Als de aspidochelone zijn mond opent wordt een zoete geur waarneembaar die kleine vissen aantrekt. De vissen zwemmen in de mond van de walvis, die hen sluit
Toen Alexander de Grote in India was wezen de mensen aan de wal hem op een eiland voor de kust. Ze zeiden dat er een oude koning begraven lag met veel schatten. Om Alexander niet in gevaar te brengen ging zijn beste vriend er met wat soldaten heen. Nog geen uur later zonk het eiland en iedereen verdronk. Dagen later zag Alexander het dier met slagtanden dat ze voor een eiland hadden aangezien.
Op de eerste reis van Sinbad de zeeman legde zijn kapitein aan op een met palmen begroeid eiland. De mannen maakten een kookvuurtje of namen een bad, terwijl Sinbad op onderzoek uitging. Toen het eiland begon te beven, snelde iedereen de boot in, maar het dier dook onderwater voordat Sinbad terug was. Deze kroop in een drijvende tobbe en dreef ‘s nachts naar een echt eiland.
De Ierse Sint-Brandaan en zijn monniken voeren in hun curragh (een boot van dierenhuiden) naar het Beloofde Land en ook zij kwamen het dier tegen.
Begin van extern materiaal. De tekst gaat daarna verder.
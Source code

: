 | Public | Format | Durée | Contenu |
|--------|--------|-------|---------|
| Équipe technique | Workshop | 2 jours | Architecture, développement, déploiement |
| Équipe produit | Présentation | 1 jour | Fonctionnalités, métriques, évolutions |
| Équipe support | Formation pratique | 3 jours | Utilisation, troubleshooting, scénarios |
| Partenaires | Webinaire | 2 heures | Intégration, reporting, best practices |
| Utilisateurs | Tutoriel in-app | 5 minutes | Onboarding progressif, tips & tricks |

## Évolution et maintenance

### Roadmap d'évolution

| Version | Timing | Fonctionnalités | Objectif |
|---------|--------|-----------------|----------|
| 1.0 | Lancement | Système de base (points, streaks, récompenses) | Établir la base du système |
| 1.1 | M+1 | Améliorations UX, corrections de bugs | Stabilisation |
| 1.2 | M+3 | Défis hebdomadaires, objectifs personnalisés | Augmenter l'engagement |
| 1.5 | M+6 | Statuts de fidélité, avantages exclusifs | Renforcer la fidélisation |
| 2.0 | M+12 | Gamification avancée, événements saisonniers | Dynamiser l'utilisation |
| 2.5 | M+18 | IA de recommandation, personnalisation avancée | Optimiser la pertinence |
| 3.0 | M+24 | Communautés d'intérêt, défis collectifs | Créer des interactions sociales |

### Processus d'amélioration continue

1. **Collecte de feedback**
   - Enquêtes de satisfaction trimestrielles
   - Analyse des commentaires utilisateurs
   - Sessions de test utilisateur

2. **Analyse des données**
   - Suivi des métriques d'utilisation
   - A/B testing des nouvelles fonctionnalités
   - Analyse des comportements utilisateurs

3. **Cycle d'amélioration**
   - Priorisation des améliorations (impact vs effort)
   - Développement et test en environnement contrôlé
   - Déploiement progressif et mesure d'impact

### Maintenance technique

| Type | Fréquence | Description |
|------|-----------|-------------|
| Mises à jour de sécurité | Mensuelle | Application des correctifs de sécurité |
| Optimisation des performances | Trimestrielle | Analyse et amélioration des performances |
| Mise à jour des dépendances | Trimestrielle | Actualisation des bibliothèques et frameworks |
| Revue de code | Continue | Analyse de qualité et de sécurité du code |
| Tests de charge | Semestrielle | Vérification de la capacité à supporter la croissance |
Ze droegen op zijn rug een mis op en legden vuren aan om vlees te koken en te pekelen. Toen bewoog Jasconius en zwom weg naar open zee. Het reisgezelschap kon ternauwernood de boot bereiken. De vuren op zijn rug waren drie kilometer verderop nog te zien.
Moraal.
Men wist wel met zekerheid wat het te betekenen had als het beest onderdook en het schip met man en muis naar beneden trok. “Dit is nu precies de manier waarop de ongelovigen hun verdiende loon krijgen, de mensen die hun hoop op de duivel en zijn werken stellen. Zij verankeren zich aan hem en dan gaan ze de diepte in, naar de vuren van de hel’. Degenen met een zwak geloof die toegeven aan de zoete geur van wereldse verlangens zullen door de duivel worden verzwolgen.
Net als Jonas in de walvis. Ook hier is de vis de duivel en het kwaad dat tot de hel voert. Vanuit het binnenste bidt Jonas tot de Heer over de ‘schoot van het dodenrijk’, hij was ‘neergedaald tot de bodem der bergen, de grenzen der aarde om hem heen’.
Bijbel.
Uit Maerlant; ‘Zedrosi, zegt Plinius, zijn grote vissen en heten dus, hun benen zijn zo groot, zoals hij vertelt, dat men er planken van zaagt waarvan men wegen en deuren maakt en zo lang, naar de geschriften, dat men ze als balken in zalen legt en dertig voeten lang, (9m) zoals Plinius zegt. Deze dieren, lezen wij, zijn in de zee van Arabië’. Dat zal ook wel op een soort walvis slaan wiens beenderen we in Ameland kunnen zien of beter de zeekoe.